Government ordered to put in place consultation process by Sept. 30

A herd of caribou stand in a forest
The Quebec government ‘should have launched a consultation process a long time ago,’ wrote Judge Marie Cossette in her decision rendered on June 21.  (Submitted by Jean-Simon Bégin)

CBC Indigenous: Innu leaders are welcoming a court decision requiring the Quebec government to put in place a separate consultation process with them to protect woodland caribou by Sept. 30. 

The Quebec government “failed to fulfil its obligation” to consult with Indigenous communities regarding the strategy to protect caribou herds — “a failure that it still ongoing,” a Quebec Superior Court decision reads.

The decision constitutes the court’s response to an appeal initiated by the councils of Essipit and Mashteuiatsh, Innu communities located about 110 and 150 kilometres from the city of Saguenay, respectively.

In the appeal they initiated in February 2022, the councils argued Quebec had failed in its constitutional obligation to consult them in the development of a caribou protection strategy.

“There is an urgency to act” and the government “should have launched a consultation process a long time ago,” wrote Judge Marie Cossette in her decision rendered last Friday. 

Gilbert Dominique, head of the Innu Council of Mashteuiatsh, says the decision is a “big step forward in the recognition and protection of our ancestral rights.” 

“For us, it’s clear that this will change the way the Quebec government does things in terms of consulting with First Nations people,” he said. 

Dominique said his community is culturally tied to the caribou and seeing the decline of the population in Quebec is “totally unacceptable.”

The government has been promising caribou protection measures since at least 2016 in the Innu communities of Essipit and Mashteuiatsh, located in the Côte-Nord and Saguenay—Lac-Saint-Jean regions, Dominique said. 

In April, the Quebec government announced a $59.5-million plan to safeguard Charlevoix’s boreal caribou and the Gaspésie mountain caribou, including better protecting an area of ​​96 square kilometres in Mont-Vallières-de-Saint-Réal.

But earlier this month, Federal Environment Minister Steven Guilbeault recommended the adoption of an emergency decree to protect the animal as some herds cross the “threshold of near-disappearance.” Guilbeault has long denounced what he’s described as a lack of commitment from Quebec to protect its dwindling caribou population.

Dominique said “certain large massifs which shelter the caribou must be protected” to avoid the disappearance of the species. He also emphasized the importance of halting the construction of new forest roads — which relies on the extraction of wood within the species’ habitat — and restoring certain wooden pathways.

‘More than stakeholders’ 

Quebec’s Environment Ministry said it would study the court’s decision before commenting.

But Ghislain Picard, regional chief of Quebec and Labrador for the Assembly of First Nations, doesn’t think it’s that complicated to understand. 

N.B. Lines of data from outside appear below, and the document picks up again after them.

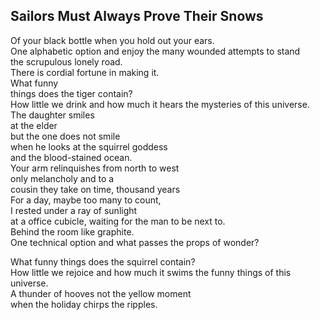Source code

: Sailors Must Always Prove Their Snows
-------------------------------------
Of your black bottle when you hold out your ears.  
One alphabetic option and enjoy the many wounded attempts to stand  
the scrupulous lonely road.  
There is cordial fortune in making it.  
What funny  
things does the tiger contain?  
How little we drink and how much it hears the mysteries of this universe.  
The daughter smiles  
at the elder  
but the one does not smile  
when he looks at the squirrel goddess  
and the blood-stained ocean.  
Your arm relinquishes from north to west  
only melancholy and to a  
cousin they take on time, thousand years  
For a day, maybe too many to count,  
I rested under a ray of sunlight  
at a office cubicle, waiting for the man to be next to.  
Behind the room like graphite.  
One technical option and what passes the props of wonder?  
  
What funny things does the squirrel contain?  
How little we rejoice and how much it swims the funny things of this universe.  
A thunder of hooves not the yellow moment  
when the holiday chirps the ripples.  
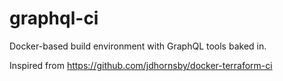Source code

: # graphql-ci

Docker-based build environment with GraphQL tools baked in.

Inspired from https://github.com/jdhornsby/docker-terraform-ci



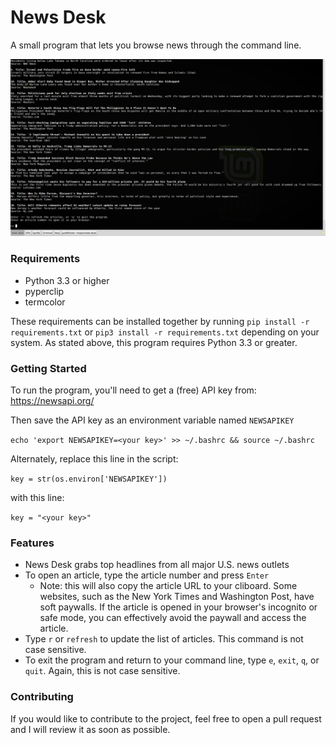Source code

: # News Desk

A small program that lets you browse news through the command line.

![news-desk](https://raw.githubusercontent.com/jbonatakis/news-desk/master/images/news-desk-example.png)


### Requirements

* Python 3.3 or higher
* pyperclip 
* termcolor

These requirements can be installed together by running `pip install -r requirements.txt` or `pip3 install -r requirements.txt` depending on your system. As stated above, this program requires Python 3.3 or greater.

### Getting Started

To run the program, you'll need to get a (free) API key from: https://newsapi.org/

Then save the API key as an environment variable named `NEWSAPIKEY`

`echo 'export NEWSAPIKEY=<your key>' >> ~/.bashrc && source ~/.bashrc`

Alternately, replace this line in the script:

`key = str(os.environ['NEWSAPIKEY'])`

with this line:

`key = "<your key>"`


### Features

* News Desk grabs top headlines from all major U.S. news outlets
* To open an article, type the article number and press `Enter`
  * Note: this will also copy the article URL to your cliboard. Some websites, such as the New York Times and Washington Post, have soft paywalls. If the article is opened in your browser's incognito or safe mode, you can effectively avoid the paywall and access the article.
* Type `r` or `refresh` to update the list of articles. This command is not case sensitive.
* To exit the program and return to your command line, type `e`, `exit`, `q`, or `quit`. Again, this is not case sensitive.


### Contributing

If you would like to contribute to the project, feel free to open a pull request and I will review it as soon as possible.

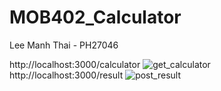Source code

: # MOB402_Calculator
Lee Manh Thai - PH27046

http://localhost:3000/calculator
![get_calculator](https://user-images.githubusercontent.com/93104678/225821728-4d6702a4-0722-46cd-b377-cea902cd1f29.png)
http://localhost:3000/result
![post_result](https://user-images.githubusercontent.com/93104678/225821732-4bf047b9-ca04-4416-bf7c-53c6fd1a5cee.png)
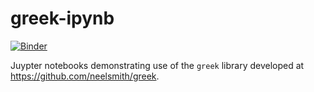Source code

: # greek-ipynb

[![Binder](https://mybinder.org/badge_logo.svg)](https://mybinder.org/v2/gh/neelsmith/greek-ipynb/master)

Juypter notebooks demonstrating use of the `greek` library developed at <https://github.com/neelsmith/greek>.
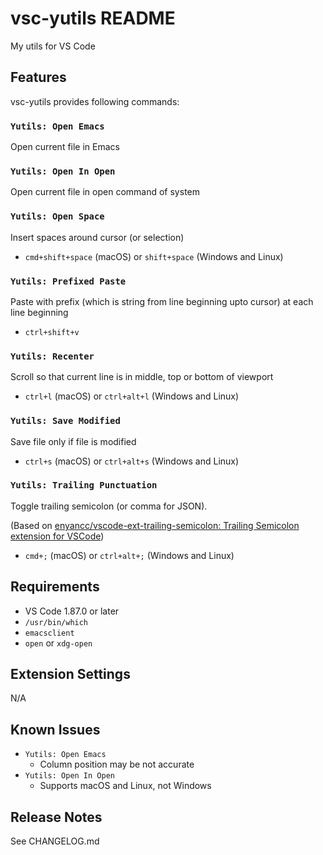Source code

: # vsc-yutils README

My utils for VS Code

## Features

vsc-yutils provides following commands:

### `Yutils: Open Emacs`

Open current file in Emacs

### `Yutils: Open In Open`

Open current file in open command of system

### `Yutils: Open Space`

Insert spaces around cursor (or selection)

* `cmd+shift+space` (macOS) or `shift+space` (Windows and Linux)

### `Yutils: Prefixed Paste`

Paste with prefix (which is string from line beginning upto cursor) at each line beginning

* `ctrl+shift+v`

### `Yutils: Recenter`

Scroll so that current line is in middle, top or bottom of viewport

* `ctrl+l` (macOS) or `ctrl+alt+l` (Windows and Linux)

### `Yutils: Save Modified`

Save file only if file is modified

* `ctrl+s` (macOS) or `ctrl+alt+s` (Windows and Linux)

### `Yutils: Trailing Punctuation`

Toggle trailing semicolon (or comma for JSON).

(Based on [enyancc/vscode-ext-trailing-semicolon: Trailing Semicolon extension for VSCode](https://github.com/enyancc/vscode-ext-trailing-semicolon))

* `cmd+;` (macOS) or `ctrl+alt+;` (Windows and Linux)

## Requirements

* VS Code 1.87.0 or later
* `/usr/bin/which`
* `emacsclient`
* `open` or `xdg-open`

## Extension Settings

N/A

## Known Issues

* `Yutils: Open Emacs`
  * Column position may be not accurate
* `Yutils: Open In Open`
  * Supports macOS and Linux, not Windows

## Release Notes

See CHANGELOG.md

“They just have to read that one line. They failed on their obligation to consult Indigenous peoples and they have to act on it,” he said. 

“Our people have to be consulted because our people are more than stakeholders, they are rights holders, so that demands an approach by Quebec that in a way is non-existent.”

A man looks away from the camera.
Ghislain Picard, regional chief of Quebec and Labrador for the Assembly of First Nations, says time is of the essence when it comes to protecting Quebec’s caribou population. (Ivanoh Demers/Radio-Canada)

Picard said with the herds dwindling, the Quebec government needs to get to work fast in collaboration with Innu communities to protect the caribou. 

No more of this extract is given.